“It is much too simplistic to think that stem cells are removed from the body and then returned to the body without a ‘manufacturing process’ that includes risk of transmission of communicable diseases,” Leigh Turner, a bioethicist at the University of Minnesota, told Nature News in 2012 following a ruling by the US District Court in Washington, D.C. “Maintaining the FDA’s role as watchdog and regulatory authority is imperative,” Turner added.
This week’s decision upheld that earlier ruling. The company involved in the case is Regenerative Sciences, which was using patients’ mesenchymal stem cells (MSCs) in its Regenexx procedure to treat orthopedic problems. There is an exemption in FDA’s requirements for labeling and manufacturing biological products that undergo “minimal manipulation.” However, Circuit Court Judge Thomas Griffith explained in the decision that Regenerative Sciences’s process of culturing stem cells “alters the MSCs’ relevant biological characteristics and is therefore more than minimal manipulation.”
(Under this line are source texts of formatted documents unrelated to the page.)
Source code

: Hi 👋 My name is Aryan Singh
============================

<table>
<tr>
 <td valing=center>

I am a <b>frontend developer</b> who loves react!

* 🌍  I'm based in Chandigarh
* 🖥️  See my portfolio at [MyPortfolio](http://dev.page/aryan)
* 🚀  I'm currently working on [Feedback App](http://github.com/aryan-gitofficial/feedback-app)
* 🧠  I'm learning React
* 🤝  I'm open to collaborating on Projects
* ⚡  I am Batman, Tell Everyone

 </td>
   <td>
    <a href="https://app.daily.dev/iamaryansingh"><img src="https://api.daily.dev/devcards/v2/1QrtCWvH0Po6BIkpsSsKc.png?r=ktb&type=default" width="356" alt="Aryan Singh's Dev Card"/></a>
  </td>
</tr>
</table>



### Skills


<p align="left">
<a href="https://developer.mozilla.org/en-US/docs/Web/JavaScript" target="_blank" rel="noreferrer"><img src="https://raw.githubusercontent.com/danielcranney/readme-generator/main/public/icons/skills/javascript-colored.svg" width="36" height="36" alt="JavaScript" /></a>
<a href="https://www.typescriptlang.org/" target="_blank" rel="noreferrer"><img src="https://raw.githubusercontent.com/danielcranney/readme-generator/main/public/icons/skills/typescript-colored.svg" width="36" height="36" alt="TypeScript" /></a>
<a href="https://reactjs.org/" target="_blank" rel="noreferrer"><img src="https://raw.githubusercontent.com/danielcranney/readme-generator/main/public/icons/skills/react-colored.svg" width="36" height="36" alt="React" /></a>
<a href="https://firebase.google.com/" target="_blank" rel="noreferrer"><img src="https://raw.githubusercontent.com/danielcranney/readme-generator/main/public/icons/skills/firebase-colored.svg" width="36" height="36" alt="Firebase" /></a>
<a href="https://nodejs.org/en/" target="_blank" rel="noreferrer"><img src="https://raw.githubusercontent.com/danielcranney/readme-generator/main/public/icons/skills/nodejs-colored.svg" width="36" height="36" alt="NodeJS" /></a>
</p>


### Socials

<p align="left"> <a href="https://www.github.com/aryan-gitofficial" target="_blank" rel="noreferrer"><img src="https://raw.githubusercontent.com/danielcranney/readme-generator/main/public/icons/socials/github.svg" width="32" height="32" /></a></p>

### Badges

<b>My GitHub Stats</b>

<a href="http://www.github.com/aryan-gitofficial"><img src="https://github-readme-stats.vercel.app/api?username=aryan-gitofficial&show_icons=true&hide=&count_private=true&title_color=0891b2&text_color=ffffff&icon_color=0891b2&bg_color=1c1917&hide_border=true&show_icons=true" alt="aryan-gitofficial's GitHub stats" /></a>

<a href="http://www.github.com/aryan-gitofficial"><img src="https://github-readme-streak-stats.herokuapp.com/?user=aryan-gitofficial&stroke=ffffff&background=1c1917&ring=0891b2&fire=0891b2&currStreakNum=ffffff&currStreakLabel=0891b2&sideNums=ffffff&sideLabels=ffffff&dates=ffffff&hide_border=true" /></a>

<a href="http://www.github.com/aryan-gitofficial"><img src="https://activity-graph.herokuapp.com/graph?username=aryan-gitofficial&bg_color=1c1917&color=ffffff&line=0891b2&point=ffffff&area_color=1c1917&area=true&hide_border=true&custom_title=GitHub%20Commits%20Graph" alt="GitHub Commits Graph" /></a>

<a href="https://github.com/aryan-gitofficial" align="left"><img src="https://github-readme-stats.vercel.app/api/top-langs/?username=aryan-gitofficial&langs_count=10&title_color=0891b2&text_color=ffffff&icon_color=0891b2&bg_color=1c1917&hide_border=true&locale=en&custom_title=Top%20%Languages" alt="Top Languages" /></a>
The firm’s CEO, Chris Centeno, told Paul Knoepfler, a blogger and stem cell researcher at the University of California, Davis, that Regenerative Sciences “will abide by the ruling as we have done since August of 2010. At that time we got our first written indication of a formal FDA position and we complied by no longer culturing cells at our Colorado medical practice.” Knoepfler wrote that he supports the court’s ruling.